Which starting number, under one million, produces the longest chain?

NOTE: Once the chain starts the terms are allowed to go above one million.

## First brute force recursive implementation

In [1]:
%%timeit -n1 -r1
longest_sequence = (0, 0)
for i in range(1, int(1e6)):
    val = i
    sequence_length = 1
    while val != 1:
        sequence_length += 1
        if val%2 == 0:
            val = val//2
        else:
            val = val*3+1
            
    if sequence_length > longest_sequence[1]:
        longest_sequence = (i, sequence_length)
        
print(longest_sequence)

(837799, 525)
13 s ± 0 ns per loop (mean ± std. dev. of 1 run, 1 loop each)


## Slightly vectorized approach

In [2]:
from time import time
import numpy as np
def get_next_step(original, data):
    mask_even = (data & 1) == 0
    mask_odd = ~mask_even
    
    data[mask_even] = data[mask_even]/2
    data[mask_odd] = 3*data[mask_odd] + 1
    
    mask_one = (data != 1)
    mask_sum = np.sum(mask_one)
    
    if mask_sum != 1:
        result = get_next_step(original[mask_one], data[mask_one])
        return result
    else:
        return original[mask_one][0]

In [12]:
%%timeit -r1 -n1

tries = np.arange(1, int(1e6), dtype=np.int64)
number = get_next_step(tries, 1*tries)    
print(number)

837799
4.55 s ± 0 ns per loop (mean ± std. dev. of 1 run, 1 loop each)


## Multiprocessing
See: problem_14_mulitprocessing.py
(due to the limitations with a jupyter notebook)

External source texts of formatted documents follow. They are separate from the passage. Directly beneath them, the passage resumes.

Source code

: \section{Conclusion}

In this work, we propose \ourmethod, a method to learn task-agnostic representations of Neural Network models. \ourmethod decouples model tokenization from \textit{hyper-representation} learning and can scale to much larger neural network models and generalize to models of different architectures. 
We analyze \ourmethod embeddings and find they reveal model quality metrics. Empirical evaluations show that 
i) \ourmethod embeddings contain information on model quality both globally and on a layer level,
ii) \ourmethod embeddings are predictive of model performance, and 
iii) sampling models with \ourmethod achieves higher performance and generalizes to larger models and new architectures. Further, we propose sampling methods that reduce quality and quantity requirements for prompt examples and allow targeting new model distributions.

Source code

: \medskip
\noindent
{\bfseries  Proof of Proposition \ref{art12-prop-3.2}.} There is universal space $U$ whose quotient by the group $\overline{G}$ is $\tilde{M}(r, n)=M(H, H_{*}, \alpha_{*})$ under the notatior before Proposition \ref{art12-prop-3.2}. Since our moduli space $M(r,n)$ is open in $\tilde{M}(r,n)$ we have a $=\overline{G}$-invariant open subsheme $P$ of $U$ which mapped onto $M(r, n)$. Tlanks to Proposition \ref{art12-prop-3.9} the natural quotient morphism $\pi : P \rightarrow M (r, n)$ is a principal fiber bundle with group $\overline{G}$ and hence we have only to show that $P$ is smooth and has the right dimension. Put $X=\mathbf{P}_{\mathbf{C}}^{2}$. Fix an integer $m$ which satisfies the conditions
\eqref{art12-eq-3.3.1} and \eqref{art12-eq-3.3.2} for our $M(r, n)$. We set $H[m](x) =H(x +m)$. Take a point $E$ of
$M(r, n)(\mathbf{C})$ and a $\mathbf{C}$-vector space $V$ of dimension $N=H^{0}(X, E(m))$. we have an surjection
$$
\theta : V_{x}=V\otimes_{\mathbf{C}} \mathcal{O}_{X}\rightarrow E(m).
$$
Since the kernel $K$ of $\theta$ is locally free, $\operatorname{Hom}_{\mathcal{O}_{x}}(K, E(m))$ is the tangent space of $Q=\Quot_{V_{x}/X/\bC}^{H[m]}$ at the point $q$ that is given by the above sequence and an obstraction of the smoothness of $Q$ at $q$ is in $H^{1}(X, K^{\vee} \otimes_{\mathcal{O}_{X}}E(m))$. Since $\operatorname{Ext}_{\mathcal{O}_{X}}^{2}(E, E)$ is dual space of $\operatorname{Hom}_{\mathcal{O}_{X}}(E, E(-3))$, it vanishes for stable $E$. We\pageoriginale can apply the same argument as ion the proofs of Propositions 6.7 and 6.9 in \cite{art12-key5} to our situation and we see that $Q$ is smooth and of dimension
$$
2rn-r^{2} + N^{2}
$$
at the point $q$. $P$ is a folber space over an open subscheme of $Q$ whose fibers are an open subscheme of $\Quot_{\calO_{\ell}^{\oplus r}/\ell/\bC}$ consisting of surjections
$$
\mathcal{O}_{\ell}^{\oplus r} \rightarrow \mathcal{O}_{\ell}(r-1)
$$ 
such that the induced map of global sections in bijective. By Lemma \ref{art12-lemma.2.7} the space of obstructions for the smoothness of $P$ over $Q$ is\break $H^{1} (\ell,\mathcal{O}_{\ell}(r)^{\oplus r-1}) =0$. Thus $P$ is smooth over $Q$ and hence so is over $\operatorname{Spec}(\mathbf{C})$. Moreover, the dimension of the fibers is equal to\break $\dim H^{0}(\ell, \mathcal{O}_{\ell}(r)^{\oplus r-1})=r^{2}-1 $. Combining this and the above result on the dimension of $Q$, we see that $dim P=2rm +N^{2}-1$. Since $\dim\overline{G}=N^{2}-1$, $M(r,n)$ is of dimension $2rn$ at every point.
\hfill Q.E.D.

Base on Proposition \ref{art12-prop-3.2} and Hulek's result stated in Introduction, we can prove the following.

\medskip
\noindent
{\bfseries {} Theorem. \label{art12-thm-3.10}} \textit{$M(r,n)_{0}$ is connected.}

## Smart recursie implementation

In [4]:
%%timeit -n1 -r1
sequence_history = []
for i in range(1, int(1e6)):
    val = i
    sequence_length = 1
    
    while val != 1:
        sequence_length += 1
        if val < i:
            # Sequence has been calculated already
            sequence_length += sequence_history[val-1]
            val = 1
        elif val%2 == 0:
            val = val//2
        else:
            val = val*3+1
            
    sequence_history.append(sequence_length)
    
max_length = max(sequence_history)
index = sequence_history.index(max_length)
print(f'Number: {index + 1}')    

Number: 837799
885 ms ± 0 ns per loop (mean ± std. dev. of 1 run, 1 loop each)


## Cython implementation
Factor 70x faster!!

In [45]:
%load_ext cython

The cython extension is already loaded. To reload it, use:
  %reload_ext cython


In [117]:
%%cython 
#--annotate

import numpy as np

cimport cython
cimport numpy as np
 
def get_max_length(int number):
    cdef int n = number
    cdef int max_number = 0 
    
    cdef unsigned long long val
    cdef unsigned int i, sequence_length
    #cdef list sequence_history = []
    
    cdef np.ndarray[np.int_t, ndim=1] sequence_history = np.zeros((n,), dtype=np.int)
    
    for i in range(1, n):
        val = i
        sequence_length = 1
        while val != 1:
            sequence_length += 1
            if val < i:
                # Sequence has been calculated already
                sequence_length += sequence_history[val]
                val = 1
            elif val%2 == 0:
                val = val//2
            else:
                val = val*3+1

        sequence_history[i] = sequence_length
    
   # print(f'Number: {sequence_history.argmax()}')    

In [121]:
%timeit -n100 -r1 get_max_length(1000000)

12.7 ms ± 0 ns per loop (mean ± std. dev. of 1 run, 100 loops each)


In [123]:
# Faster by:
885/12.7

69.68503937007874